In order to delete a particular experiment's analytics Solr documents based on its accession from a live index, do:

export EXP_ID=desired-exp-identifier
export SOLR_HOST=192.168.99.100:32080

delete_scxa_analytics_index.sh

Tests

Tests are located in the tests directory and require Docker to run. To run them, execute run_tests_in_containers.sh. The tests folder includes example data in TSV (a condensed SDRF) and in JSON (as it should be produced by the first step that translates the cond. SDRF to JSON).

scxa-gene2experiment collection v1

Create schema

To create the schema, set the environment variable SOLR_HOST to the appropriate server, and execute as shown

export SOLR_HOST=192.168.99.100:32080

create-scxa-gene2experiment-config-set.sh
create-scxa-gene2experiment-collection.sh
create-scxa-gene2experiment-schema.sh

You can override the default target Solr collection name by setting SOLR_COLLECTION, but remember to include the additional v<schema-version-number> at the end, or the loader might refuse to load this.

Load data

This module loads data from a Matrix Market rows file (set in env var MATRIX_MARKT_ROWS_GENES_FILE) containing gene identifiers in the rows for a SCXA experiment to the scxa-gene2experiment-v1 collection in Solr. The experiment accession needs to be set in the environment variable EXP_ID. These routines expect the collection to be created already, and work as an update to the content of the collection (deduplicating experiment_accession,gene_id tuples). Temporary files are created as part of this process; by default they are written to $PWD but this can be overridden by exporting the $WORKDIR variable. You should make sure that the running user has write permissions to either the current working directory, or $WORKDIR if it has been set.

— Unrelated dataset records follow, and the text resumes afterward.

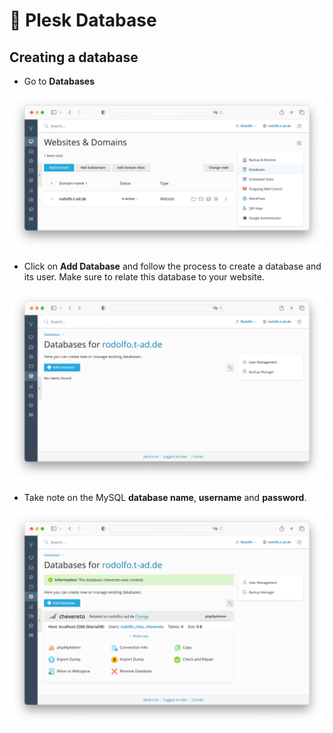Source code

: # 🐬 Plesk Database

## Creating a database

* Go to **Databases**

![Databases](../../src/manuals/plesk/databases.png)

* Click on **Add Database** and follow the process to create a database and its user. Make sure to relate this database to your website.

![Databases Add](../../src/manuals/plesk/databases-add.png)

* Take note on the MySQL **database name**, **username** and **password**.

![Databases done](../../src/manuals/plesk/databases-done.png)
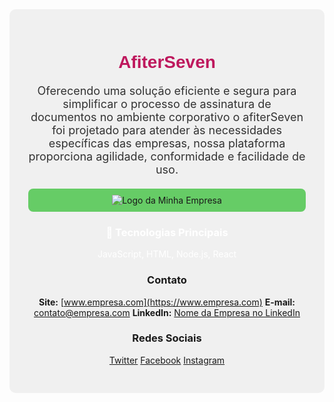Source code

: <!-- Início do README.md do GitHub -->

<div style="text-align: center; padding: 30px; background-color: #f0f0f0; border-radius: 10px;">
<h1 style="color: #be185d; font-family: 'Arial', sans-serif;">AfiterSeven </h1>
<p style="font-size: 18px; color: #333;"> Oferecendo uma solução eficiente e segura para simplificar o processo de assinatura de documentos no ambiente corporativo o afiterSeven foi projetado para atender às necessidades específicas das empresas, nossa plataforma proporciona agilidade, conformidade e facilidade de uso.</p>

<div style="display: flex; justify-content: space-around; margin-top: 20px;">
   <div style="flex: 1; padding: 10px; background-color: #66cc66; border-radius: 8px; text-align: center;">
      <img src="" alt="Logo da Minha Empresa">
   </div>
</div>

<h3 style="color: #ffff;">🚀 Tecnologias Principais </h3>
<p style="color: #fff;">JavaScript, HTML, Node.js, React</p>
 
### Contato
**Site:** [www.empresa.com](https://www.empresa.com)
**E-mail:** contato@empresa.com
**LinkedIn:** [Nome da Empresa no LinkedIn](https://www.linkedin.com/company/nome-da-empresa)

 ### Redes Sociais
  [Twitter](https://twitter.com/nome-da-empresa)
  [Facebook](https://www.facebook.com/nome-da-empresa)
  [Instagram](https://www.instagram.com/nome-da-empresa)
  





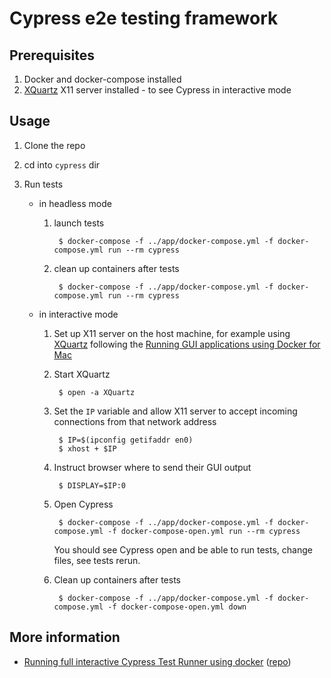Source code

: # Cypress e2e testing framework

## Prerequisites

1. Docker and docker-compose installed
1. [XQuartz](https://www.xquartz.org/) X11 server installed - to see Cypress in interactive mode

## Usage

1. Clone the repo

1. cd into `cypress` dir

1. Run tests

    * in headless mode

        1. launch tests

                $ docker-compose -f ../app/docker-compose.yml -f docker-compose.yml run --rm cypress

        1. clean up containers after tests

                $ docker-compose -f ../app/docker-compose.yml -f docker-compose.yml run --rm cypress

    * in interactive mode

        1. Set up X11 server on the host machine, for example using [XQuartz](https://www.xquartz.org/) following the [Running GUI applications using Docker for Mac](https://sourabhbajaj.com/blog/2017/02/07/gui-applications-docker-mac/)

        1. Start XQuartz

                $ open -a XQuartz

        1. Set the `IP` variable and allow X11 server to accept incoming connections from that network address

                $ IP=$(ipconfig getifaddr en0)
                $ xhost + $IP

        1. Instruct browser where to send their GUI output

                $ DISPLAY=$IP:0

        1. Open Cypress

                $ docker-compose -f ../app/docker-compose.yml -f docker-compose.yml -f docker-compose-open.yml run --rm cypress
            You should see Cypress open and be able to run tests, change files, see tests rerun.

        1. Clean up containers after tests

                $ docker-compose -f ../app/docker-compose.yml -f docker-compose.yml -f docker-compose-open.yml down


## More information

* [Running full interactive Cypress Test Runner using docker](https://www.cypress.io/blog/2019/05/02/run-cypress-with-a-single-docker-command/) ([repo](https://github.com/bahmutov/demo-docker-cypress-included))
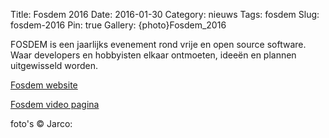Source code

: Title: Fosdem 2016
Date: 2016-01-30
Category: nieuws
Tags: fosdem
Slug: fosdem-2016
Pin: true
Gallery: {photo}Fosdem_2016

FOSDEM is een jaarlijks evenement rond vrije en open source software.
Waar developers en hobbyisten elkaar ontmoeten, ideeën en plannen
uitgewisseld worden.

[Fosdem website](https://fosdem.org/2016/)

<!-- PELICAN_END_SUMMARY -->

[Fosdem video pagina](https://video.fosdem.org/2016)

foto's © Jarco:
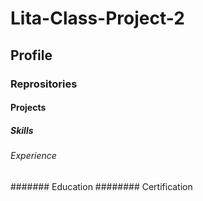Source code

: # Lita-Class-Project-2
## Profile
### Reprositories
#### Projects
##### Skills
###### Experience
####### Education
######## Certification
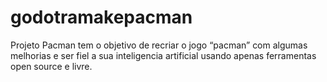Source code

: # godotramakepacman
Projeto Pacman tem o objetivo de recriar o jogo “pacman” com algumas melhorias e ser fiel a sua inteligencia artificial usando apenas ferramentas open source e livre.
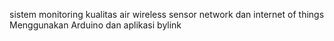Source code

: sistem monitoring kualitas air wireless sensor network dan internet of things
Menggunakan Arduino dan aplikasi bylink

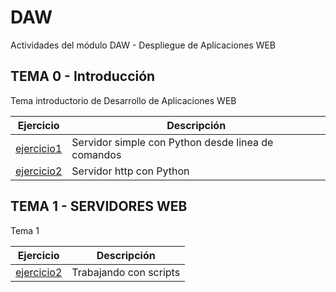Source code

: # DAW
Actividades del módulo DAW - Despliegue de Aplicaciones WEB

## TEMA 0 - Introducción
Tema introductorio de Desarrollo de Aplicaciones WEB

Ejercicio | Descripción
----------|------------
[ejercicio1](/tema0/ejercicio1.md) | Servidor simple con Python desde linea de comandos
[ejercicio2](/tema0/ejercicio2.md) | Servidor http con Python

## TEMA 1 - SERVIDORES WEB
Tema 1

Ejercicio | Descripción
----------|------------
[ejercicio2](/tema1/ejercicio2.md) | Trabajando con scripts
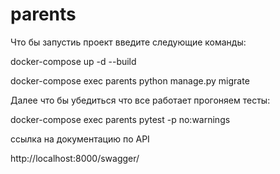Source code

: # parents
Что бы запустиь проект введите следующие команды:

docker-compose up -d --build

docker-compose exec parents python manage.py migrate

Далее что бы убедиться что все работает прогоняем тесты:

docker-compose exec parents pytest -p no:warnings

ссылка на документацию по API

http://localhost:8000/swagger/
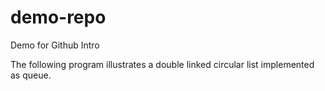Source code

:# demo-repo
Demo for Github Intro

The following program illustrates a double linked circular list implemented as queue.
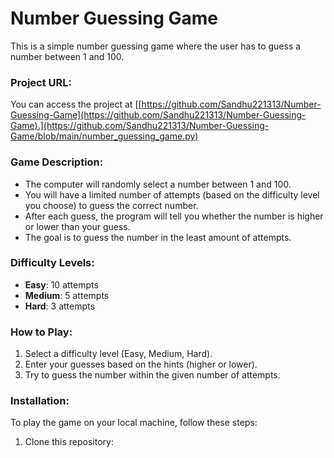 # Number Guessing Game

This is a simple number guessing game where the user has to guess a number between 1 and 100.

### Project URL:
You can access the project at [[https://github.com/Sandhu221313/Number-Guessing-Game](https://github.com/Sandhu221313/Number-Guessing-Game).](https://github.com/Sandhu221313/Number-Guessing-Game/blob/main/number_guessing_game.py)

### Game Description:
- The computer will randomly select a number between 1 and 100.
- You will have a limited number of attempts (based on the difficulty level you choose) to guess the correct number.
- After each guess, the program will tell you whether the number is higher or lower than your guess.
- The goal is to guess the number in the least amount of attempts.

### Difficulty Levels:
- **Easy**: 10 attempts
- **Medium**: 5 attempts
- **Hard**: 3 attempts

### How to Play:
1. Select a difficulty level (Easy, Medium, Hard).
2. Enter your guesses based on the hints (higher or lower).
3. Try to guess the number within the given number of attempts.

### Installation:
To play the game on your local machine, follow these steps:
1. Clone this repository:
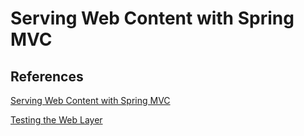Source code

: # Serving Web Content with Spring MVC

## References

[Serving Web Content with Spring MVC][1]

[Testing the Web Layer][2]

[1]: https://spring.io/guides/gs/serving-web-content/
[2]: https://spring.io/guides/gs/testing-web/
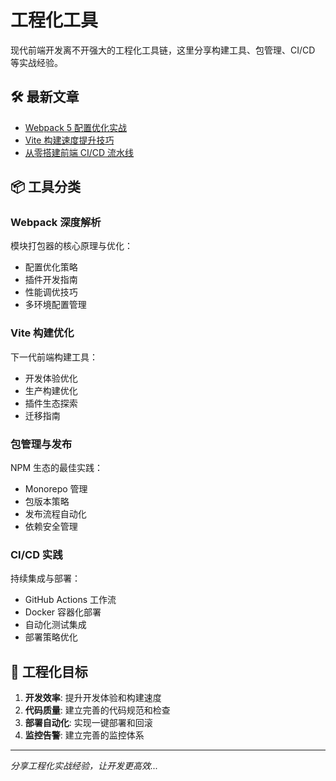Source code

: # 工程化工具

现代前端开发离不开强大的工程化工具链，这里分享构建工具、包管理、CI/CD 等实战经验。

## 🛠️ 最新文章

- [Webpack 5 配置优化实战](/engineering/webpack/optimization)
- [Vite 构建速度提升技巧](/engineering/vite/performance)
- [从零搭建前端 CI/CD 流水线](/engineering/cicd/setup-pipeline)

## 📦 工具分类

### Webpack 深度解析

模块打包器的核心原理与优化：

- 配置优化策略
- 插件开发指南
- 性能调优技巧
- 多环境配置管理

### Vite 构建优化

下一代前端构建工具：

- 开发体验优化
- 生产构建优化
- 插件生态探索
- 迁移指南

### 包管理与发布

NPM 生态的最佳实践：

- Monorepo 管理
- 包版本策略
- 发布流程自动化
- 依赖安全管理

### CI/CD 实践

持续集成与部署：

- GitHub Actions 工作流
- Docker 容器化部署
- 自动化测试集成
- 部署策略优化

## 🎯 工程化目标

1. **开发效率**: 提升开发体验和构建速度
2. **代码质量**: 建立完善的代码规范和检查
3. **部署自动化**: 实现一键部署和回滚
4. **监控告警**: 建立完善的监控体系

---

_分享工程化实战经验，让开发更高效..._
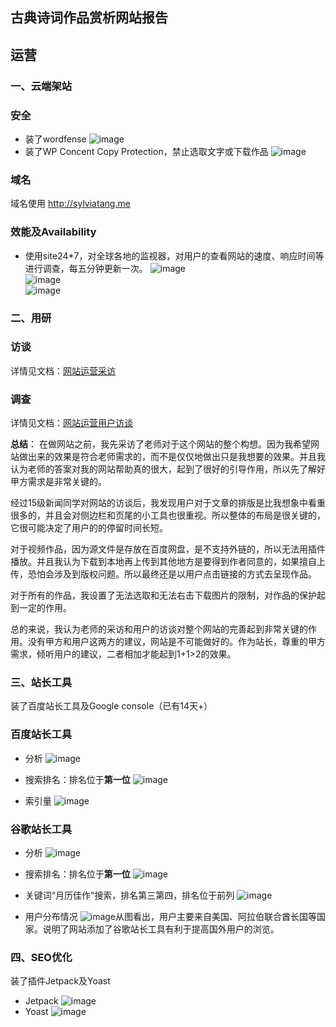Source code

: ## 古典诗词作品赏析网站报告

## 运营

### 一、云端架站
### 安全
- 装了wordfense
![image](http://sylviatang.me/wp-content/uploads/2018/07/wordfence.png)
- 装了WP Concent Copy Protection，禁止选取文字或下载作品
![image](http://sylviatang.me/wp-content/uploads/2018/07/wpprotection.png)
### 域名
域名使用  http://sylviatang.me

### 效能及Availability
- 使用site24*7，对全球各地的监视器，对用户的查看网站的速度、响应时间等进行调查，每五分钟更新一次。
![image](http://sylviatang.me/wp-content/uploads/2018/07/site1.png)
</br>![image](http://sylviatang.me/wp-content/uploads/2018/07/监控器.png)</br>![image](http://sylviatang.me/wp-content/uploads/2018/07/site2.png)

### 二、用研
### 访谈
详情见文档：[网站运营采访](网站运营采访.md)
### 调查
详情见文档：[网站运营用户访谈](网站运营用户访谈.md)

**总结**：
在做网站之前，我先采访了老师对于这个网站的整个构想。因为我希望网站做出来的效果是符合老师需求的，而不是仅仅地做出只是我想要的效果。并且我认为老师的答案对我的网站帮助真的很大，起到了很好的引导作用，所以先了解好甲方需求是非常关键的。</br>

经过15级新闻同学对网站的访谈后，我发现用户对于文章的排版是比我想象中看重很多的，并且会对侧边栏和页尾的小工具也很重视。所以整体的布局是很关键的，它很可能决定了用户的的停留时间长短。</br>

对于视频作品，因为源文件是存放在百度网盘，是不支持外链的，所以无法用插件播放。并且我认为下载到本地再上传到其他地方是要得到作者同意的，如果擅自上传，恐怕会涉及到版权问题。所以最终还是以用户点击链接的方式去呈现作品。</br>

对于所有的作品，我设置了无法选取和无法右击下载图片的限制，对作品的保护起到一定的作用。</br>

总的来说，我认为老师的采访和用户的访谈对整个网站的完善起到非常关键的作用。没有甲方和用户这两方的建议，网站是不可能做好的。作为站长，尊重的甲方需求，倾听用户的建议，二者相加才能起到1+1>2的效果。
### 三、站长工具
装了百度站长工具及Google console（已有14天+）
### 百度站长工具
- 分析
![image](http://sylviatang.me/wp-content/uploads/2018/07/百度站长.png)

- 搜索排名：排名位于**第一位**
![image](http://sylviatang.me/wp-content/uploads/2018/07/百度排名情况.png)

- 索引量
![image](http://sylviatang.me/wp-content/uploads/2018/07/百度索引量.png)


### 谷歌站长工具
- 分析
![image](http://sylviatang.me/wp-content/uploads/2018/07/谷歌3.png)

- 搜索排名：排名位于**第一位**
![image](http://sylviatang.me/wp-content/uploads/2018/07/谷歌排名情况.png)

- 关键词“月历佳作”搜索，排名第三第四，排名位于前列
![image](http://sylviatang.me/wp-content/uploads/2018/07/关键词月历佳作搜索.png)

- 用户分布情况
![image](http://sylviatang.me/wp-content/uploads/2018/07/谷歌点击用户国籍.png)从图看出，用户主要来自美国、阿拉伯联合酋长国等国家。说明了网站添加了谷歌站长工具有利于提高国外用户的浏览。

### 四、SEO优化
装了插件Jetpack及Yoast
- Jetpack
![image](http://sylviatang.me/wp-content/uploads/2018/07/JETPACK-1.png)
- Yoast
![image](http://sylviatang.me/wp-content/uploads/2018/07/YOAST-1.png)
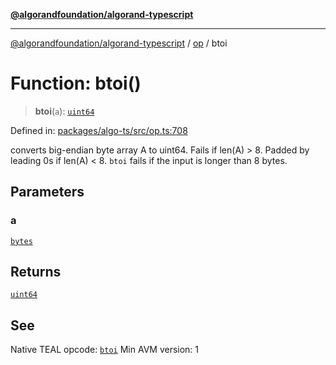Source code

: [**@algorandfoundation/algorand-typescript**](../../README.md)

***

[@algorandfoundation/algorand-typescript](../../README.md) / [op](../README.md) / btoi

# Function: btoi()

> **btoi**(`a`): [`uint64`](../../index/type-aliases/uint64.md)

Defined in: [packages/algo-ts/src/op.ts:708](https://github.com/algorandfoundation/puya-ts/blob/main/packages/algo-ts/src/op.ts#L708)

converts big-endian byte array A to uint64. Fails if len(A) > 8. Padded by leading 0s if len(A) < 8.
`btoi` fails if the input is longer than 8 bytes.

## Parameters

### a

[`bytes`](../../index/type-aliases/bytes.md)

## Returns

[`uint64`](../../index/type-aliases/uint64.md)

## See

Native TEAL opcode: [`btoi`](https://dev.algorand.co/reference/algorand-teal/opcodes#btoi)
Min AVM version: 1
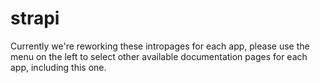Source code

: # strapi

Currently we're reworking these intropages for each app, please use the menu on the left to select other available documentation pages for each app, including this one.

export SOLR_HOST=192.168.99.100:32080
export EXP_ID=E-GEOD-106540
export MATRIX_MARKT_ROWS_GENES_FILE=../path/to/E-GEOD-106540.aggregated_counts.mtx_rows

load-scxa-gene2experiment.sh

Delete an experiment

In order to delete a particular experiment's gene2experiment Solr documents based on its accession from a live index, do:

export EXP_ID=desired-exp-identifier
export SOLR_HOST=192.168.99.100:32080

delete-scxa-gene2experiment-exp-entries.sh

Tests

Tests are located in the tests directory and require Docker to run. To run them, execute run_tests_in_containers.sh. The tests folder includes example data in Matrix Market format.

Container

The container is available for use at quay.io/ebigxa/index-scxa-module at latest or any of the tags after 0.2.0, so it could be used like this:

docker run -v /local_data:/data \
       -e EXP_ID=<the-accession-of-experiment> \
       -e SOLR_HOST=<solr-host:solr-port> \
       -e MATRIX_MARKT_ROWS_GENES_FILE=<path-inside-container-for-matrixMarkt-file> \
       --entrypoint load_scxa_gene2experiment_index.sh \
       quay.io/ebigxa/index-scxa-module:latest

Please note that MATRIX_MARKT_ROWS_GENES_FILE needs to make sense with how you mount data inside the container. You can change entrypoint and env variables given to use the other scripts mentioned above.